Classification
Theory and the Internet: A move toward Mulitdimensional Classification
Susan
Irwin
University
of Denver
March
6, 2001
Human beings seem to have an
innate need to organize (Taylor, 1999). The need to organize large amounts of
knowledge and information led to the development of classification schemes and
other organizational tools. Rapid changes in the way information is generated
and accessed lead to changes in the way information is organized for retrieval
(Chan, 1995).
The first edition of the Dewey
Classification (DDC) was published in 1876 when knowledge was expanding at a
fast rate and the public library system was becoming a more open system.
The DDC provided a new organizational scheme for dealing with these
changes. Today, the Internet allows information to be generated and packaged in
digital format. Can library classification improve access and retrieval of
Internet resources? This paper
examines the purpose of library classification and explores how classification
schemes can add value to Internet collections.
“Regardless
of the nature of the information resource, the need to express its content,
describe its format, facilitate its access, and enable its use remains
constant” (Dillon & Jul, 1996 p.212-13). Library classification schemes
have four main purposes. First, they order the fields of knowledge in a
systematic way. Second, they bring related items together in a helpful sequence.
Third, they provide orderly access to the shelves either for browsing or via the
catalog. Finally, they provide an exact location for an item on the shelves (Dittmann
& Hardy, 2000 p.8).
A
library is primarily a store of information packages (Taylor, 1999).
Taylor defines an “information package” as an instance of recorded
information such as a book, article, video, Internet document or electronic
journal. Classification schemes bring systematic order and control to the
collection so that an information package can be retrieved according to a
particular aspect of its character. Library classification schemes also improve
retrieval through enhanced subject access via Online Public Access Catalogs. A
successful classification scheme is one that saves the time of the user by
creating an order convenient to the user (Mortimer, 2000).
Like
a library, the Internet is a store of information packages, but without
systematic order. Lynch (1997) claims that the Internet is merely a huge amount
of disorganized data, a "chaotic repository for the collective output of
the world's digital printing presses." Search engines furnish access and
retrieval points for Internet resources but not all of them allow users to
navigate using subject categories. Since each search engine has its own
vocabulary and organizational scheme, a search using one search engine may turn
up too many hits while the same search using a different search engine may
result in no hits at all. The
advantage of library classification in this situation is that it can create
cohesion across diverse information stores by establishing a shared conceptual
context (Albrechtsen & Jacob, 1998 p. 310).
Classification systems increase access by grouping, or
collocating, information packages together according to their subject content.

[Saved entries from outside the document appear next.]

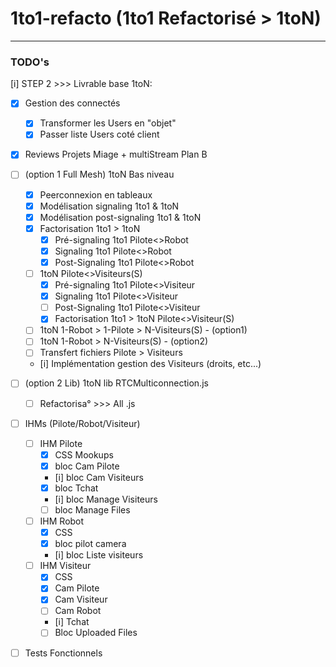 
# 1to1-refacto (1to1 Refactorisé > 1toN)
------------------------------------------------------------

### TODO's

[i] STEP 2 >>> Livrable base 1toN:
- [x] Gestion des connectés
	- [X] Transformer les Users en "objet"
	- [x] Passer liste Users coté client
- [x] Reviews Projets Miage + multiStream Plan B
- [ ] (option 1 Full Mesh) 1toN Bas niveau
    - [x] Peerconnexion en tableaux
    - [x] Modélisation signaling 1to1 & 1toN
    - [x] Modélisation post-signaling 1to1 & 1toN
    - [x] Factorisation 1to1 > 1toN
        - [X] Pré-signaling 1to1 Pilote<>Robot
        - [X] Signaling 1to1 Pilote<>Robot
        - [X] Post-Signaling 1to1 Pilote<>Robot
    - [ ] 1toN Pilote<>Visiteurs(S)
        - [X] Pré-signaling 1to1 Pilote<>Visiteur
        - [x] Signaling 1to1 Pilote<>Visiteur
        - [ ] Post-Signaling 1to1 Pilote<>Visiteur
        - [X] Factorisation 1to1 > 1toN Pilote<>Visiteur(S)
    - [ ] 1toN 1-Robot > 1-Pilote > N-Visiteurs(S) - (option1)
    - [ ] 1toN 1-Robot > N-Visiteurs(S) - (option2)
    - [ ] Transfert fichiers Pilote > Visiteurs
    - [i] Implémentation gestion des Visiteurs (droits, etc...)
- [ ] (option 2 Lib) 1toN lib RTCMulticonnection.js
    - [ ] Refactorisa° >>> All .js
- [ ] IHMs (Pilote/Robot/Visiteur)
    - [ ] IHM Pilote 
        - [X] CSS Mookups
        - [x] bloc Cam Pilote
        - [i] bloc Cam Visiteurs
        - [x] bloc Tchat
        - [i] bloc Manage Visiteurs
        - [ ] bloc Manage Files
    - [ ] IHM Robot 
        - [x] CSS
        - [x] bloc pilot camera
        - [i] bloc Liste visiteurs
    - [ ] IHM Visiteur 
        - [x] CSS
        - [x] Cam Pilote
        - [x] Cam Visiteur
        - [ ] Cam Robot
        - [i] Tchat
        - [ ] Bloc Uploaded Files
- [ ] Tests Fonctionnels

The major classification systems are founded on General Classification
Theory (Marcella & Newton, 1994). General
Classification Theory is based on four principles:
(1)
Every
thing, object etc. has to have a distinct and unambiguous description of its
unique qualities.
(2)
Principles
involving likeness and distinctness must be used in creating classes.
(3)
Hierarchies
and other relational methods are necessary in order to group fundamental
characteristics and to identify fundamental differences clearly.
(4)
The
final system should appear as a logical progression from general to particular
(Richmond, 1990).
t1As a result, classification
schemes define subject content through schedules of classes, divisions and
sections that move from the general to the specific (Mortimer, 2000).
By establishing relationships between information packages,
classification systems supply context and furnish end-users with a way to
discover potentially helpful items.
All Internet search engines do not use the same controlled vocabulary or
organizational scheme. Some of the organizational schemes have foundations in
library classification schemes such as DDC, while others "have adopted or
invented rough-and-ready subject classification schemes" (Dillon & Jul,
1996 p. 199). The Online Computer Library Center compared 50 subject categories
from Yahoo to the DDC and to the Library of Congress Classification (LCC) to
determine how well library classification schemes compare to Internet
classifications in terms of general topic coverage (Vizine-Goetz, n.d.). Both
the DDC and the LCC have e sufficiently wide topic coverage for classifying
Internet resources” (MacLennan, 2000).
Once
the relationships between the classes, subclasses, divisions and sections are
established, library classification systems assign notation to each. Notation is
used to assign call numbers to individual information packages.
The call number assigned works as a collocation device.
For a library, this means that information packages are ordered according
to call number. Information packages that are related in some manner are shelved
together using this number. This
allows patrons to browse related items in a specific area of the stacks.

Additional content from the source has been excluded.